[WHAT THE EXERCISE ASKS]
Where a line of the entries holds the string "slowly", copy that line.
##### DATA EXTRACTS
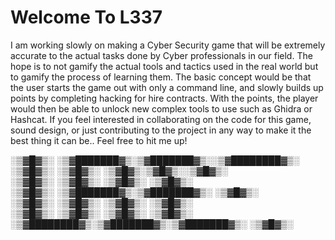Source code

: # Welcome To L337

I am working slowly on making a Cyber Security game that will be extremely accurate to the actual tasks done by Cyber professionals in our field. 
The hope is to not gamify the actual tools and tactics used in the real world but to gamify the process of learning them. 
The basic concept would be that the user starts the game out with only a command line, and slowly builds up points by completing hacking for hire contracts. 
With the points, the player would then be able to unlock new complex tools to use such as Ghidra or Hashcat. 
If you feel interested in collaborating on the code for this game, sound design, or just contributing to the project in any way to make it the best thing it can be.. 
Feel free to hit me up! 

░▒▓█▓▒░      ░▒▓███████▓▒░▒▓███████▓▒░░▒▓████████▓▒░      
░▒▓█▓▒░             ░▒▓█▓▒░     ░▒▓█▓▒░▒▓█▓▒░░▒▓█▓▒░      
░▒▓█▓▒░             ░▒▓█▓▒░     ░▒▓█▓▒░      ░▒▓█▓▒░      
░▒▓█▓▒░      ░▒▓███████▓▒░▒▓███████▓▒░      ░▒▓█▓▒░       
░▒▓█▓▒░             ░▒▓█▓▒░     ░▒▓█▓▒░     ░▒▓█▓▒░       
░▒▓█▓▒░             ░▒▓█▓▒░     ░▒▓█▓▒░    ░▒▓█▓▒░        
░▒▓████████▓▒░▒▓███████▓▒░▒▓███████▓▒░     ░▒▓█▓▒░        
                                                          
                                                          
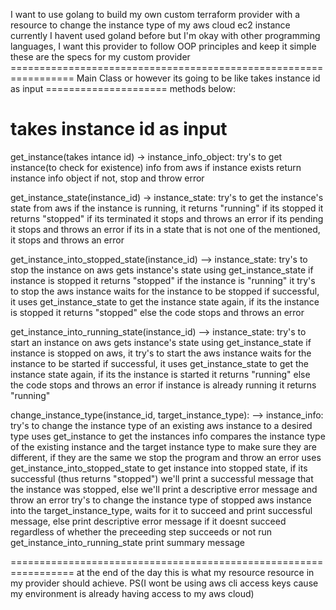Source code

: 
I want to use golang to build my own custom terraform provider with a resource to change the instance type of my aws cloud ec2 instance currently I havent used goland before but I'm okay with other programming languages, I want this provider to follow OOP principles and keep it simple these are the specs for my custom provider ================================================================= Main Class or however its going to be like takes instance id as input ===================== methods below: 

takes instance id as input
=====================
get_instance(takes intance id) -> instance_info_object: try's to get instance(to check for existence) info from aws
if instance exists return instance info object
if not, stop and throw error

get_instance_state(instance_id) -> instance_state: try's to get the instance's state from aws
if the instance is running, it returns "running"
if its stopped it returns "stopped"
if its terminated it stops and throws an error
if its pending it stops and throws an error
if its in a state that is not one of the mentioned, it stops and throws an error 

get_instance_into_stopped_state(instance_id) --> instance_state: try's to stop the instance on aws
gets instance's state using get_instance_state
if instance is stopped it returns "stopped"
if the instance is "running" it try's to stop the aws instance
   waits for the instance to be stopped
   if successful, it uses get_instance_state to get the instance state again, if its the instance is stopped it returns "stopped" else the code stops and throws an error

get_instance_into_running_state(instance_id) --> instance_state: try's to start an instance on aws
gets instance's state using get_instance_state
if instance is stopped on aws, it try's to start the aws instance
   waits for the instance to be started
   if successful, it uses get_instance_state to get the instance state again, if its the instance is started it returns "running" else the code stops and throws an error
if instance is already running it returns "running"

change_instance_type(instance_id, target_instance_type): --> instance_info: try's to change the instance type of an existing aws instance to a desired type
uses get_instance to get the instances info
  compares the instance type of the existing instance and the target instance type to make sure they are different, if they are the same we stop the program and throw an error
uses get_instance_into_stopped_state to get instance into stopped state, if its successful (thus returns "stopped") we'll print a successful message that the instance was stopped, else we'll print a descriptive error message and throw an error
try's to change the instance type of stopped aws instance into the target_instance_type, 
    waits for it to succeed and print successful message, 
      else print descriptive error message if it doesnt succeed 
regardless of whether the preceeding step succeeds or not run get_instance_into_running_state
print summary message



================================================================= at the end of the day this is what my resource resource in my provider should achieve. PS(I wont be using aws cli access keys cause my environment is already having access to my aws cloud)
##########
[RESULT FOR THIS EXERCISE]
I am working slowly on making a Cyber Security game that will be extremely accurate to the actual tasks done by Cyber professionals in our field. 
The basic concept would be that the user starts the game out with only a command line, and slowly builds up points by completing hacking for hire contracts. 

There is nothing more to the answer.